(пер. с англ. Т. Венедиктовой)
Опубликовано в журнале НЛО, номер 2, 2020
Перевод Татьяна Венедиктова
Оба вопроса важны, и вот почему. В книге, опираясь на оппозицию, введенную Джоном Сёрлем, я стараюсь удерживать различие между «сырым» фактом (brute fact) и фактом, институционально опосредованным (institutional fact), то есть включенным в некоторую систему убеждений, или, по Т. Веблену, в общую «привычку мысли». В свете этого различения очевидна недостаточность трудовой теории ценности, которая рассматривает затрату трудовых усилий и их возмещение как «сырой» факт. За рамками жестокой нужды характер ценообразования и ценности меняется, поэтому их исследование требует других подходов и инструментов… И да, действительно, это создает проблемы для мысли, развивающейся в междисциплинарном пространстве: философ Дональд Дэвидсон отмечает, что «факты» одной дисциплины не обязательно и даже как правило не сравнимы с «фактами» другой. Напряжение в междисциплинарных исследованиях возникает, но оно не обязательно пагубно, оно может быть также и продуктивно. Например, мои занятия музыковедением на фоне базовой специализации в литературе и языкознании позволили мне увидеть в языке то, чего языкознание не замечает, а музыковедение как раз позволяет заметить. В своей новой книге я трактую экономику и политэкономию как науки о ценностях, при этом гомологии ищу в других областях — в искусстве, литературе, где ценности значат, безусловно, иное, чем в экономике. И тут опять-таки возникает продуктивное напряжение и расширение исследовательской перспективы, полезное для всех дисциплин.
Могут ли констелляции, будучи социальными конструктами, претендовать на истинность или хотя бы на возможность верификации? Трудный вопрос. Само противоположение позитивной «истины» и «ценности» мне представляется сомнительным. Здесь можно вспомнить мысль Левинаса об этике как первой философии, о том, что этика первична по отношению к онтологии и эстетике, поскольку отвечает за выделение ценностно важных аспектов существования или опыта.
Идея моя состоит в том, что в царстве нужды — а именно в нем, как заметил когда-то Эдмунд Бёрк, обитало девяносто процентов человечества на протяжении всей истории — позитивная истина, «сырой» факт важнее ценности.
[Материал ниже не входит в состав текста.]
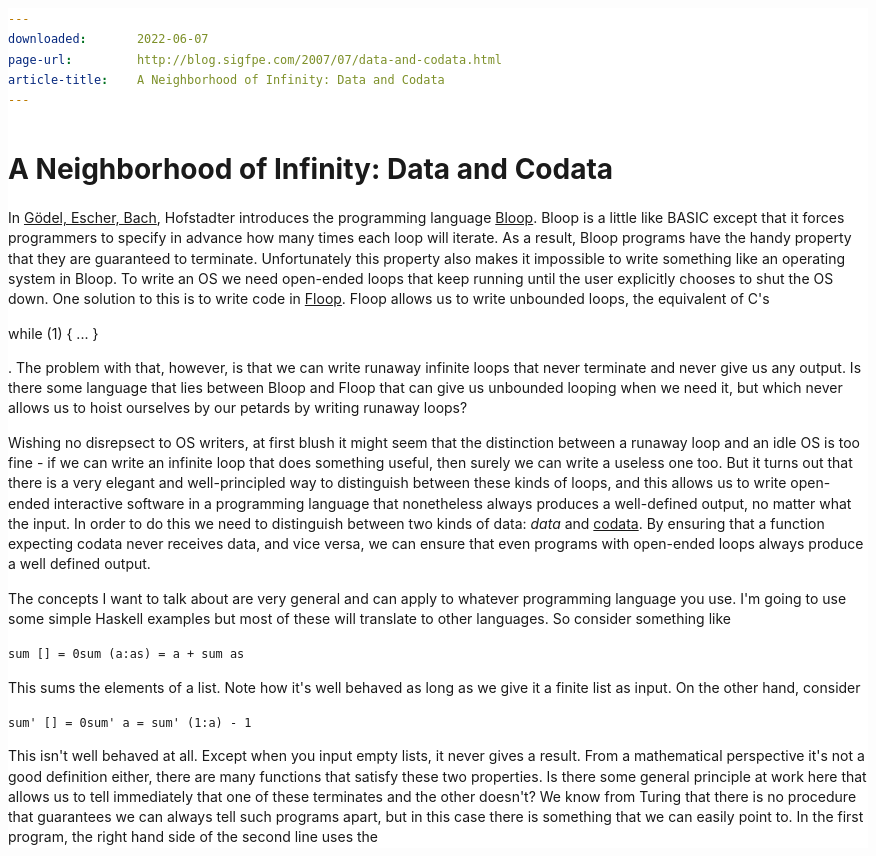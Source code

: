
 ```yaml
---
downloaded:       2022-06-07
page-url:         http://blog.sigfpe.com/2007/07/data-and-codata.html
article-title:    A Neighborhood of Infinity: Data and Codata
---
```

# A Neighborhood of Infinity: Data and Codata
In [Gödel, Escher, Bach][1], Hofstadter introduces the programming language [Bloop][2]. Bloop is a little like BASIC except that it forces programmers to specify in advance how many times each loop will iterate. As a result, Bloop programs have the handy property that they are guaranteed to terminate. Unfortunately this property also makes it impossible to write something like an operating system in Bloop. To write an OS we need open-ended loops that keep running until the user explicitly chooses to shut the OS down. One solution to this is to write code in [Floop][3]. Floop allows us to write unbounded loops, the equivalent of C's

while (1) { ... }

. The problem with that, however, is that we can write runaway infinite loops that never terminate and never give us any output. Is there some language that lies between Bloop and Floop that can give us unbounded looping when we need it, but which never allows us to hoist ourselves by our petards by writing runaway loops?

Wishing no disrepsect to OS writers, at first blush it might seem that the distinction between a runaway loop and an idle OS is too fine - if we can write an infinite loop that does something useful, then surely we can write a useless one too. But it turns out that there is a very elegant and well-principled way to distinguish between these kinds of loops, and this allows us to write open-ended interactive software in a programming language that nonetheless always produces a well-defined output, no matter what the input. In order to do this we need to distinguish between two kinds of data: *data* and [codata][4]. By ensuring that a function expecting codata never receives data, and vice versa, we can ensure that even programs with open-ended loops always produce a well defined output.

The concepts I want to talk about are very general and can apply to whatever programming language you use. I'm going to use some simple Haskell examples but most of these will translate to other languages. So consider something like

```
sum [] = 0sum (a:as) = a + sum as
```

This sums the elements of a list. Note how it's well behaved as long as we give it a finite list as input. On the other hand, consider

```
sum' [] = 0sum' a = sum' (1:a) - 1
```

This isn't well behaved at all. Except when you input empty lists, it never gives a result. From a mathematical perspective it's not a good definition either, there are many functions that satisfy these two properties. Is there some general principle at work here that allows us to tell immediately that one of these terminates and the other doesn't? We know from Turing that there is no procedure that guarantees we can always tell such programs apart, but in this case there is something that we can easily point to. In the first program, the right hand side of the second line uses the


[1]: http://en.wikipedia.org/wiki/G%C3%B6del,_Escher,_Bach
[2]: http://en.wikipedia.org/wiki/BlooP_and_FlooP
[3]: http://en.wikipedia.org/wiki/BlooP_and_FlooP
[4]: http://types2004.lri.fr/SLIDES/altenkirch.pdf
[5]: http://citeseer.ist.psu.edu/jacobs97tutorial.html
[6]: http://en.wikipedia.org/wiki/Axiom_of_regularity
[7]: http://en.wikipedia.org/wiki/Non-well-founded_set_theory
[8]: http://en.wikipedia.org/wiki/Axiom_of_extensionality
[9]: http://www.press.uchicago.edu/cgi-bin/hfs.cgi/00/14522.ctl
[10]: http://www.jucs.org/jucs_10_7/total_functional_programming
[11]: http://www.arsmathematica.net/archives/2006/01/04/wikipedia-on-corecursion/
[12]: http://types2004.lri.fr/SLIDES/altenkirch.pdf
[13]: http://groups.google.com/group/fa.haskell/browse_thread/thread/15948b654ddae061/383f12a600d4e007#
[14]: http://blog.sigfpe.com/search/label/haskell
[15]: http://blog.sigfpe.com/search/label/types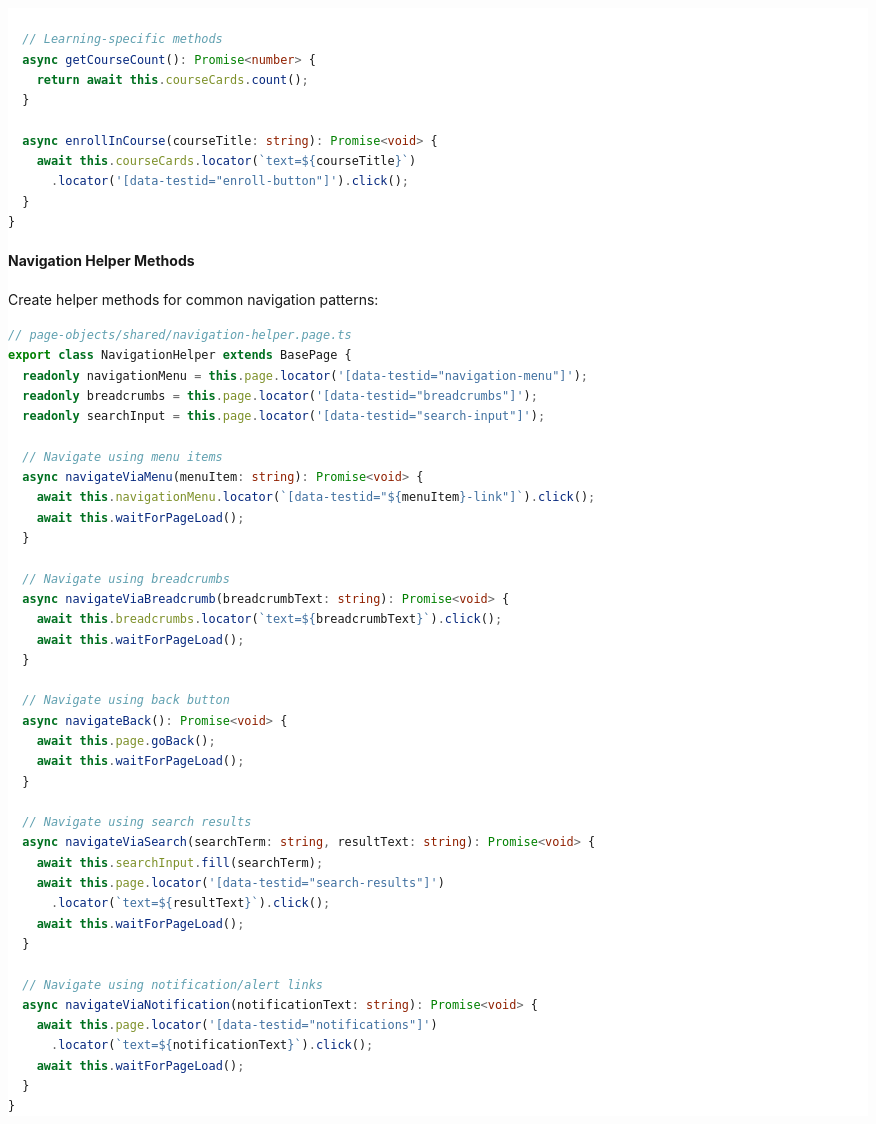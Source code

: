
 ```ts

  // Learning-specific methods
  async getCourseCount(): Promise<number> {
    return await this.courseCards.count();
  }

  async enrollInCourse(courseTitle: string): Promise<void> {
    await this.courseCards.locator(`text=${courseTitle}`)
      .locator('[data-testid="enroll-button"]').click();
  }
}
```

#### Navigation Helper Methods

Create helper methods for common navigation patterns:

```typescript
// page-objects/shared/navigation-helper.page.ts
export class NavigationHelper extends BasePage {
  readonly navigationMenu = this.page.locator('[data-testid="navigation-menu"]');
  readonly breadcrumbs = this.page.locator('[data-testid="breadcrumbs"]');
  readonly searchInput = this.page.locator('[data-testid="search-input"]');

  // Navigate using menu items
  async navigateViaMenu(menuItem: string): Promise<void> {
    await this.navigationMenu.locator(`[data-testid="${menuItem}-link"]`).click();
    await this.waitForPageLoad();
  }

  // Navigate using breadcrumbs
  async navigateViaBreadcrumb(breadcrumbText: string): Promise<void> {
    await this.breadcrumbs.locator(`text=${breadcrumbText}`).click();
    await this.waitForPageLoad();
  }

  // Navigate using back button
  async navigateBack(): Promise<void> {
    await this.page.goBack();
    await this.waitForPageLoad();
  }

  // Navigate using search results
  async navigateViaSearch(searchTerm: string, resultText: string): Promise<void> {
    await this.searchInput.fill(searchTerm);
    await this.page.locator('[data-testid="search-results"]')
      .locator(`text=${resultText}`).click();
    await this.waitForPageLoad();
  }

  // Navigate using notification/alert links
  async navigateViaNotification(notificationText: string): Promise<void> {
    await this.page.locator('[data-testid="notifications"]')
      .locator(`text=${notificationText}`).click();
    await this.waitForPageLoad();
  }
}
```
Но в условиях относительного изобилия, которые создал промышленный капитализм, преодолев фазу первоначального накопления, и «истина», и «верификация» социального факта начинают пониматься иначе… Конечно же, «институционально опосредованная» истина не просто вытесняет сегодня «позитивную», они сосуществуют, и их сосуществование порождает продуктивное напряжение, привлекая внимание к социальному измерению этики, к специфической реальности социального.
Констелляции политической экономии позволяют нам различать природу ценностей в разных социальных формациях. Посмотреть на экономику сквозь призму искусства — не значит ли отчасти переоценить природу экономического? Социальная полезная стоимость/ценность, которой занимается полиэкономия, ведь не обязательно ограничена эгоистическим интересом.
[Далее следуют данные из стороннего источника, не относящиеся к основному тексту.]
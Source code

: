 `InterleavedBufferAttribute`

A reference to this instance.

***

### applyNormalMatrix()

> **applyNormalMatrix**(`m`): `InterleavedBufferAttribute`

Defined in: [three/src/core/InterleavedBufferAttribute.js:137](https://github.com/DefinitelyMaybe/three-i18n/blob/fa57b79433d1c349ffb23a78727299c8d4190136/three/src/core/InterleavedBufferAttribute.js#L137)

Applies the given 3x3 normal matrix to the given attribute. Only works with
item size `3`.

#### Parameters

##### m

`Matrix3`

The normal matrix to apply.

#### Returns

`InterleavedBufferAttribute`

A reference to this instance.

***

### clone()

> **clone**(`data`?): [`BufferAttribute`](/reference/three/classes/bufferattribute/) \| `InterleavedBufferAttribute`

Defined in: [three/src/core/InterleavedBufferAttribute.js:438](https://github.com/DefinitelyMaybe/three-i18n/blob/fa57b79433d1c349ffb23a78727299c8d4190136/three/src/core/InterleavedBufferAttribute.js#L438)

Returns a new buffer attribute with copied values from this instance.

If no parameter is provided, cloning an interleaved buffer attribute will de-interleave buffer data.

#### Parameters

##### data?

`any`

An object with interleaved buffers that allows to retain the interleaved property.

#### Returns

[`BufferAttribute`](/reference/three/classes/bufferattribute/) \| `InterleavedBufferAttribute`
На ваш другой вопрос: можно ли «прорулить» между некритичной апологией неолиберальной рациональности и ее огульным отрицанием? — отвечу так: можно, разрабатывая науку о ценностях. Такую науку, которая позволила бы замерить ценность рациональности (производительной способности, способности преобразовывать мир) и вред, то есть отрицательную ценность, эксплуатации.